- **EXERCISE INSTRUCTIONS**
The required output is a number: how many lines of the data below include the string "Client".

- **MATERIAL SUPPLIED**
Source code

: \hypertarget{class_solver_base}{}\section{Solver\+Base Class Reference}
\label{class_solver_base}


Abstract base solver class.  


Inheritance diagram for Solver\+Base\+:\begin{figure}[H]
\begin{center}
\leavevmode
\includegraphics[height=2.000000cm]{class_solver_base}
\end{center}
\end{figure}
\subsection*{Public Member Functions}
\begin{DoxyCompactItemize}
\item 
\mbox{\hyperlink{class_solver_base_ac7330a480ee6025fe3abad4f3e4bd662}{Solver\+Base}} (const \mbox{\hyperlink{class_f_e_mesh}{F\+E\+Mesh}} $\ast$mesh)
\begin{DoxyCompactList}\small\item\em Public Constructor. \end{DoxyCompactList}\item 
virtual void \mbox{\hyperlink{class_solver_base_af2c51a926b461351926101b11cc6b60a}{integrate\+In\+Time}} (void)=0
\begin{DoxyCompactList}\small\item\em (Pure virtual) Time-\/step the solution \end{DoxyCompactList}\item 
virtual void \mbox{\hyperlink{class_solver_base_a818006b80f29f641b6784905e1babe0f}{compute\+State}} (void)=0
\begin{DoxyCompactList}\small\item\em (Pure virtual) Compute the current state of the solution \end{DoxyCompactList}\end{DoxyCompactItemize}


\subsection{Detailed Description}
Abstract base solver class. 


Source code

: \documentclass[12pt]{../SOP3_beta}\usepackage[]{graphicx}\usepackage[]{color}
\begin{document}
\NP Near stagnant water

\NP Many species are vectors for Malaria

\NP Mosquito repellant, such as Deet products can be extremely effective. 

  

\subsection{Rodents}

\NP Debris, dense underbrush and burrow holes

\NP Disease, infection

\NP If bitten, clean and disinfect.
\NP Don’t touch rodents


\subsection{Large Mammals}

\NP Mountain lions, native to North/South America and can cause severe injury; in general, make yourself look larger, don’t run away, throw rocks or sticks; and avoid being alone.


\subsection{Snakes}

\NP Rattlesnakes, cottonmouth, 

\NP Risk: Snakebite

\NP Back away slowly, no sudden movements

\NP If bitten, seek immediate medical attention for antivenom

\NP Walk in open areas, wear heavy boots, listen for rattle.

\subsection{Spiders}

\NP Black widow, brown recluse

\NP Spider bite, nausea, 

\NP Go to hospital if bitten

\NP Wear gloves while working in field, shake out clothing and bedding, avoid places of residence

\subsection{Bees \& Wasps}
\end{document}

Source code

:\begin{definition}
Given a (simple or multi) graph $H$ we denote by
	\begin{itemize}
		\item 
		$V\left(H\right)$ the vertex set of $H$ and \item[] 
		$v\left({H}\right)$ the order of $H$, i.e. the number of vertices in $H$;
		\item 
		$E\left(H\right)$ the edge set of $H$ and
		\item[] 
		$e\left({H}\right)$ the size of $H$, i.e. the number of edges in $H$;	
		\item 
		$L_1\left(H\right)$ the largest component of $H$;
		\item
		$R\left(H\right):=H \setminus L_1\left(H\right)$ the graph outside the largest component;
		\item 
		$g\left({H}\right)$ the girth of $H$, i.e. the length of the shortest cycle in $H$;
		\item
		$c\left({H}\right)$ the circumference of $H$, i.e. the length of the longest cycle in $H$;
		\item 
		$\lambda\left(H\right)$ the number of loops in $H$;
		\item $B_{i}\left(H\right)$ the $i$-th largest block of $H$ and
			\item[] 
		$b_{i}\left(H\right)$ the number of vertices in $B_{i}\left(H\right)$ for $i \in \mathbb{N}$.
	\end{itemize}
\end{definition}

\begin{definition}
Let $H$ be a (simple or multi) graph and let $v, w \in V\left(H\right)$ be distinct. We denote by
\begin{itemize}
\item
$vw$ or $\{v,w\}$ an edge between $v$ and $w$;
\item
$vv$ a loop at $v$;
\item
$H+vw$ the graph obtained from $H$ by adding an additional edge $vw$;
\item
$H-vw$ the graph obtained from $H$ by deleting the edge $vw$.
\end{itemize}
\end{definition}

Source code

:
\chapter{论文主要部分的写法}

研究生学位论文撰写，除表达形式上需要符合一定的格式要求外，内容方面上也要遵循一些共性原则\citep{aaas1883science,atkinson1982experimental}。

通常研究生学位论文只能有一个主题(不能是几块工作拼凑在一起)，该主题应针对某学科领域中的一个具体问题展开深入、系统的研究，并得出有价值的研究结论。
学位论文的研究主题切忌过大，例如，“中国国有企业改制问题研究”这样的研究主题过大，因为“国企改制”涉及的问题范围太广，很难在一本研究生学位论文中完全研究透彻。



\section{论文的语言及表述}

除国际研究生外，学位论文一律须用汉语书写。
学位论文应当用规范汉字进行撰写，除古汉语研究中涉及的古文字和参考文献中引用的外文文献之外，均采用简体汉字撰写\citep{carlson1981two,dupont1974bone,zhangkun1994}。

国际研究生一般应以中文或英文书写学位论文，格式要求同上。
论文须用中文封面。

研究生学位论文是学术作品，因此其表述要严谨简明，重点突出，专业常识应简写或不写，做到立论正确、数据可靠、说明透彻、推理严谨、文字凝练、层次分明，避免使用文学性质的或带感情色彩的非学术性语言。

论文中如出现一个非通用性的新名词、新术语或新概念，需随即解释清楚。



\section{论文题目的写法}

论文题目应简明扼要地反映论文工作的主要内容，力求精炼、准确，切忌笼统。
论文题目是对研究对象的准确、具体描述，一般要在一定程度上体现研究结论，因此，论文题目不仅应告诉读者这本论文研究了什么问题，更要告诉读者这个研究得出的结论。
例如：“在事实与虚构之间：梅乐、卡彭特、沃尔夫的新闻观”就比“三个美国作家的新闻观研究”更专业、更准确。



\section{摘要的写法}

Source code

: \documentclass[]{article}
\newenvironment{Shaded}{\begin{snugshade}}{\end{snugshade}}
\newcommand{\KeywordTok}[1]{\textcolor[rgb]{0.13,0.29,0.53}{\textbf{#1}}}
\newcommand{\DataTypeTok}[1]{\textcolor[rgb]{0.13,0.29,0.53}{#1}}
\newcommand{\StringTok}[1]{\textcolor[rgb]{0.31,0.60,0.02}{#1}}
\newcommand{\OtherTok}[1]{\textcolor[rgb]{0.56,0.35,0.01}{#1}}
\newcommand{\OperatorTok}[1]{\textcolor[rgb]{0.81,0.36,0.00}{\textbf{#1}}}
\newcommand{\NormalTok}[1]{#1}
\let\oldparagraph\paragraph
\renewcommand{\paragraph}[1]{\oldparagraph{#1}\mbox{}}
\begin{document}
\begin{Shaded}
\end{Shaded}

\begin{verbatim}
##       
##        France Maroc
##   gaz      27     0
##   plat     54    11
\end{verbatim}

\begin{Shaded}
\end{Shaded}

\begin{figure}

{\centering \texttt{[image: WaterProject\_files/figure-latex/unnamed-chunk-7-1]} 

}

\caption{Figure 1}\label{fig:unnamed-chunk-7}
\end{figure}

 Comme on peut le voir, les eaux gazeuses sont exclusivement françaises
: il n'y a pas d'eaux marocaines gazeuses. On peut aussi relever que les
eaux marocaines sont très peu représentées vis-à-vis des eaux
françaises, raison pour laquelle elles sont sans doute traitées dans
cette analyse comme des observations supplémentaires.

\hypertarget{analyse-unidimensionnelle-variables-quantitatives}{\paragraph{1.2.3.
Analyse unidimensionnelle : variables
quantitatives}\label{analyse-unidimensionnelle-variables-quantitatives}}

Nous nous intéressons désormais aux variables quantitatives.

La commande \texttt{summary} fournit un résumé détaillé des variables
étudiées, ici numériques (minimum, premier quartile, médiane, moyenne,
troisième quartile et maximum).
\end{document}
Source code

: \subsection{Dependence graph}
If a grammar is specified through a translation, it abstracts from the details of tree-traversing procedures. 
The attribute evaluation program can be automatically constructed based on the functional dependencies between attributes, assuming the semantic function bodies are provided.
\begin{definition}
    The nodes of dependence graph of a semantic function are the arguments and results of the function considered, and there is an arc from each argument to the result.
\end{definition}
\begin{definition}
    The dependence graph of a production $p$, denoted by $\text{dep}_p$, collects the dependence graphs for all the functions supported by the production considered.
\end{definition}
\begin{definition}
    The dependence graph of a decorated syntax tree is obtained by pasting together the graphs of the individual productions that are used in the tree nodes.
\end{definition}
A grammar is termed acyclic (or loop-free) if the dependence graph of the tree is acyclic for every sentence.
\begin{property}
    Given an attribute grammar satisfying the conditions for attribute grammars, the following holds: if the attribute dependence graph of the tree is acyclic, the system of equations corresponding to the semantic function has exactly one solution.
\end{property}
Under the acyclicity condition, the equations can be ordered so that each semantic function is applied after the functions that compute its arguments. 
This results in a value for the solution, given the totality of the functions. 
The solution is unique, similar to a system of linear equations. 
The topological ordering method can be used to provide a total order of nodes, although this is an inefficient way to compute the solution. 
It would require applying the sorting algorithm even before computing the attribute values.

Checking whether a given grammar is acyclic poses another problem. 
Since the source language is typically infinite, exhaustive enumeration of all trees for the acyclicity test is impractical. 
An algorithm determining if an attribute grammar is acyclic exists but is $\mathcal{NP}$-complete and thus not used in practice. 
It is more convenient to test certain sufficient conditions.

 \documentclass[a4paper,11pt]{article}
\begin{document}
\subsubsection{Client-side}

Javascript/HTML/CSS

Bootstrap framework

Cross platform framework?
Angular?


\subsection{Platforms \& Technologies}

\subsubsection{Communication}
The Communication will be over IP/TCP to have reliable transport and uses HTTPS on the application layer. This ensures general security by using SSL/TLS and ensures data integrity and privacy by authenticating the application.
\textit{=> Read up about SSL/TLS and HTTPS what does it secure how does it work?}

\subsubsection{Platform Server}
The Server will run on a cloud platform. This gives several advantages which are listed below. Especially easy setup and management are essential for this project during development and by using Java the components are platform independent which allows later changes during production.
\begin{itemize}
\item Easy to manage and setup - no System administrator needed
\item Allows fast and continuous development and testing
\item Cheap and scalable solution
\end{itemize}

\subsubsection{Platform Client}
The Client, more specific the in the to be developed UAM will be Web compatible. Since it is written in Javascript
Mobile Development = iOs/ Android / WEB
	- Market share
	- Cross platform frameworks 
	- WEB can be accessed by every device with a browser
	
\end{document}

- **RESPONSE**
3